HDOJ 1241Oil Deposits(BFS)

Problem Description

The GeoSurvComp geologic survey company is responsible for detecting underground oil deposits. GeoSurvComp works with one large rectangular region of land at a time, and creates a grid that divides the land into numerous square plots. It then analyzes each plot separately, using sensing equipment to determine whether or not the plot contains oil. A plot containing oil is called a pocket. If two pockets are adjacent, then they are part of the same oil deposit. Oil deposits can be quite large and may contain numerous pockets. Your job is to determine how many different oil deposits are contained in a grid. 

 

Input

The input file contains one or more grids. Each grid begins with a line containing m and n, the number of rows and columns in the grid, separated by a single space. If m = 0 it signals the end of the input; otherwise 1 <= m <= 100 and 1 <= n <= 100. Following this are m lines of n characters each (not counting the end-of-line characters).
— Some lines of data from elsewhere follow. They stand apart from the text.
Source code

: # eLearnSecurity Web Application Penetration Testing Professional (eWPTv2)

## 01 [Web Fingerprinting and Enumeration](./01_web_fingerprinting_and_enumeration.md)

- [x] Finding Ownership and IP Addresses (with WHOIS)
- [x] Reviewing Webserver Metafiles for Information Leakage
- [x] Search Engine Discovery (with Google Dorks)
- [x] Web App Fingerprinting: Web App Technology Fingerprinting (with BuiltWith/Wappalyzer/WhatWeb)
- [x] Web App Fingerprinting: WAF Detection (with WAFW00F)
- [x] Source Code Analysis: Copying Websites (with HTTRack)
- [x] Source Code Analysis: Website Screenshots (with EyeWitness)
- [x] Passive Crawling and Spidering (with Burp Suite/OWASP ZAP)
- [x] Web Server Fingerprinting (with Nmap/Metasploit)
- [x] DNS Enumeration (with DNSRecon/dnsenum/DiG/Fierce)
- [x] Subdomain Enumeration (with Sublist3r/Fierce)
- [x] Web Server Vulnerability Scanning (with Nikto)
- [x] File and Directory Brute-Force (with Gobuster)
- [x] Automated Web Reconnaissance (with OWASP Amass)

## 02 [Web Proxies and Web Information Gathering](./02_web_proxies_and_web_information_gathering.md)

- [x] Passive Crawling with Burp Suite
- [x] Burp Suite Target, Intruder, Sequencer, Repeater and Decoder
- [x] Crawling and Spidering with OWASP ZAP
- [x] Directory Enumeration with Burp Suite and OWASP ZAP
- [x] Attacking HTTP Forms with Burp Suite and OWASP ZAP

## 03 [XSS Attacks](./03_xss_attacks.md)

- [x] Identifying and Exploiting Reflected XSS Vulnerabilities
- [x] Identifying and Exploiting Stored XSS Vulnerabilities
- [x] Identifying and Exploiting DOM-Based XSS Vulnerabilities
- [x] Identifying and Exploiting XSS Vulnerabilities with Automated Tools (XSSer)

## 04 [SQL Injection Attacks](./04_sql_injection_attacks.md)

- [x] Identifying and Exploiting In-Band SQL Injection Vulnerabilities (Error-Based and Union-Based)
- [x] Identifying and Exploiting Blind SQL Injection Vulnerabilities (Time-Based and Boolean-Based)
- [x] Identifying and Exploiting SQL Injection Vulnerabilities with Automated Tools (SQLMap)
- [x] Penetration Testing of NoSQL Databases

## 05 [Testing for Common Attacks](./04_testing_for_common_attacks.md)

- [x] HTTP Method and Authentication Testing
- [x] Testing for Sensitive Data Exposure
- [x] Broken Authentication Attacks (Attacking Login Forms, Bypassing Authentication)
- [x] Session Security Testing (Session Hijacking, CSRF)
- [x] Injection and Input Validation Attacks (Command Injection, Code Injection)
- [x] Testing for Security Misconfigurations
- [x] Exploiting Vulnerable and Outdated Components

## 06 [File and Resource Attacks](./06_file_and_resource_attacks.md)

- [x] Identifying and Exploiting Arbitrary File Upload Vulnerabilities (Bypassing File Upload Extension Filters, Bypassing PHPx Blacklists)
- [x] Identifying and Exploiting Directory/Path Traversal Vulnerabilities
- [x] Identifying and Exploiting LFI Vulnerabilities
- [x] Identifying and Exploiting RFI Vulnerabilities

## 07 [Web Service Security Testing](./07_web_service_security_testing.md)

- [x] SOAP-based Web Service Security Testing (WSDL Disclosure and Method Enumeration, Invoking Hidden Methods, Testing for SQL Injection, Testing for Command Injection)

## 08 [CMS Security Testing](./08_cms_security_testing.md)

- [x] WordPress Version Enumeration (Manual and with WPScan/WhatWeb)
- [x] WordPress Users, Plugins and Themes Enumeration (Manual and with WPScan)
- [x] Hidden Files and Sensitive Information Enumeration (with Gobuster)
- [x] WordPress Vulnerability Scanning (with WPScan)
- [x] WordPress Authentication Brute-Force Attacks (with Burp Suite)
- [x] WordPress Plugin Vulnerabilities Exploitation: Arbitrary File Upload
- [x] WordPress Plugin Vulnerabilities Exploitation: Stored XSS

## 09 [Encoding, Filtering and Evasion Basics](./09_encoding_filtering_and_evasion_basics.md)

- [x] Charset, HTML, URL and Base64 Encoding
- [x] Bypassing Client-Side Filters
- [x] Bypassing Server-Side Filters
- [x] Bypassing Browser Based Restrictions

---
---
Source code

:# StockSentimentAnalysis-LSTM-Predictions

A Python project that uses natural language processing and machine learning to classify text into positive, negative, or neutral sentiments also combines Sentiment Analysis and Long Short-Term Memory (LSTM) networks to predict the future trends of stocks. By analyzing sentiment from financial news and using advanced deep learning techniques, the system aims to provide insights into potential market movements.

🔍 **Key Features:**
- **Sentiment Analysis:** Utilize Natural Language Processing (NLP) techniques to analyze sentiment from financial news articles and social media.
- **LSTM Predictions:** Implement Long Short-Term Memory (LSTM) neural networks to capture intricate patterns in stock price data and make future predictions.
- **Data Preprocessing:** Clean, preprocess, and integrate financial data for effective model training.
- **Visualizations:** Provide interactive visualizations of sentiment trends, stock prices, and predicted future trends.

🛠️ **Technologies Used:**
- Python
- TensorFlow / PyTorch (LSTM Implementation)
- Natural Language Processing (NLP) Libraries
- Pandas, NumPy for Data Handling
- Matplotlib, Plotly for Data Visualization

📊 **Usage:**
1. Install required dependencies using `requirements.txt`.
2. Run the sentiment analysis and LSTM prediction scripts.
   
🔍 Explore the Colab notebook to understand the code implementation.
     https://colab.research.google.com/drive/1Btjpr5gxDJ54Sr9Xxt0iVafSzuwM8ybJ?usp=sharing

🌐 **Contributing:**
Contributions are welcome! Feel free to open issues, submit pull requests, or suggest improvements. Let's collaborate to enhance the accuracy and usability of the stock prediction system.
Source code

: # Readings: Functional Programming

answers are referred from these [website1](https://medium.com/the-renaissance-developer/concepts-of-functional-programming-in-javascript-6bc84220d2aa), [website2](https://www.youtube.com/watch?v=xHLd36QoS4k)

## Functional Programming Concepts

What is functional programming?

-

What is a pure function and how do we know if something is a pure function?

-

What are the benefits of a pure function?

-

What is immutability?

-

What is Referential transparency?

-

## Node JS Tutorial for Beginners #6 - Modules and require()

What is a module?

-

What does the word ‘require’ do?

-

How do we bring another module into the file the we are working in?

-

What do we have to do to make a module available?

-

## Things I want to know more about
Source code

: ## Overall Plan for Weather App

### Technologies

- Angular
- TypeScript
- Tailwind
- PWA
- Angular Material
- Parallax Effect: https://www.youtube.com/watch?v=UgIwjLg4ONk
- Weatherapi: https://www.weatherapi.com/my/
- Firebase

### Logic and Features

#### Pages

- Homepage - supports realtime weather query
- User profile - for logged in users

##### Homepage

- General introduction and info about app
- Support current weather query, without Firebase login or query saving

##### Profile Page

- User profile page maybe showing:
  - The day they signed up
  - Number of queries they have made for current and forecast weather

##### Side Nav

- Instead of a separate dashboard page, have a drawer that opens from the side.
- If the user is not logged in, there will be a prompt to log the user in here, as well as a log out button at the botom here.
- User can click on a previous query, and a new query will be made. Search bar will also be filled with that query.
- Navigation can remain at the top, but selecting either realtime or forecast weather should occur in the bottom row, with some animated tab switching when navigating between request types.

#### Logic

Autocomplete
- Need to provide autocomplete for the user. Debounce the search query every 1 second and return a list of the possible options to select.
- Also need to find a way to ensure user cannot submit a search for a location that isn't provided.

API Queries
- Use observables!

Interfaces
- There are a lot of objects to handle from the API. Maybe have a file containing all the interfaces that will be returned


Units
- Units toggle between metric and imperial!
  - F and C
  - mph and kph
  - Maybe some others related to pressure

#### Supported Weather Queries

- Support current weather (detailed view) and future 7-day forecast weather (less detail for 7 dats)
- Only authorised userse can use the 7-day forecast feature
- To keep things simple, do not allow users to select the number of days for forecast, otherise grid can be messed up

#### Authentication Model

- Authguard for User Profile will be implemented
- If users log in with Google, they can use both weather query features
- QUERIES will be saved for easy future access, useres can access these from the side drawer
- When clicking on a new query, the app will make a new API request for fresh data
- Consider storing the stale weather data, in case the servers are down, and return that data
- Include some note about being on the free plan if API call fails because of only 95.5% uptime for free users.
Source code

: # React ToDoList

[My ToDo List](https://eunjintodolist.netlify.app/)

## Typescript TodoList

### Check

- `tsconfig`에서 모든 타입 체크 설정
Each character corresponds to one plot, and is either `*', representing the absence of oil, or `@', representing an oil pocket.

 

Output

For each grid, output the number of distinct oil deposits. Two different pockets are part of the same oil deposit if they are adjacent horizontally, vertically, or diagonally. An oil deposit will not contain more than 100 pockets.

 

Sample Input

   
   
   
   

    
    
    
    1 1
*
3 5
*@*@*
**@**
*@*@*
1 8
@@****@*
5 5 
****@
*@@*@
*@**@
@@@*@
@@**@
0 0 
   
   
   
   

 

Sample Output

   
   
   
   

    
    
    
    0
1
2
2
   
   
   
   
   
   
   
   

    
    
    
    
//
//  main.cpp
//  oil dfs
//
//  Created by 张嘉韬 on 16/3/26.
//  Copyright © 2016年 张嘉韬. All rights reserved.
//

#include <iostream>
#include <cstring>
using namespace std;
int m,n,map[110][110],counter;
int dx[]={-1,-1,-1,0,0,1,1,1};
int dy[]={-1,0,1,-1,1,-1,0,1};
void pirnt()
{
    for(int i=1;i<=m;i++)
    {
        for(int j=1;j<=n;j++)
        {
            cout<<map[i][j]<<" ";
        }
        cout<<endl;
    }
    cout<<endl;
}
int safe(int x,int y)
{
    int flag=1;
    if(x<=0||x>m||y<=0||y>n||map[x][y]==0) flag=0;
    return flag;
}
void dfs(int x,int y)
{
    int tempx,tempy;
    for(int i=0;i<8;i++)
    {
        tempx=x+dx[i];
        tempy=y+dy[i];
        if(safe(tempx,tempy)==1)
        {
            map[tempx][tempy]=0;
           // pirnt();
            dfs(tempx,tempy);
        }
    }
}
int main(int argc, const char * argv[]) {
    //freopen("/Users/zhangjiatao/Desktop/input.txt","r",stdin);
    while(scanf("%d%d",&m,&n)==2)
    {
        if(m==0&&n==0) return 0;
        for(int i=1;i<=m;i++)
        {
            for(int j=1;j<=n;j++)
            {
                char temp;
                cin>>temp;
                if(temp=='@') map[i][j]=1;
                else map[i][j]=0;
            }
        }
        counter=0;
        //pirnt();
        for(int i=1;i<=m;i++)
        {
            for(int j=1;j<=n;j++)
            {
                if (map[i][j]==1) map[i][j]=0,dfs(i,j),counter++;
            }
        }
        cout<<counter<<endl;
    }
    return 0;
}

    
    
    
    
总结
    
    
    
    
dfs不一定就是要回溯法，本题中就利用dfs进行了递归式的向周围8个方向的拓展遍历。
    
    
    
    
debug总结
   
   
   
   
   
   
   
   

    
    
    
    1.对开始点没有进行处理，在dfs中要注意对开始点进行小心的处理
   
   
   
   
   
   
   
   

    
    
    
    2.countr的位置不对，还是写程序的时候不够专心，写错了。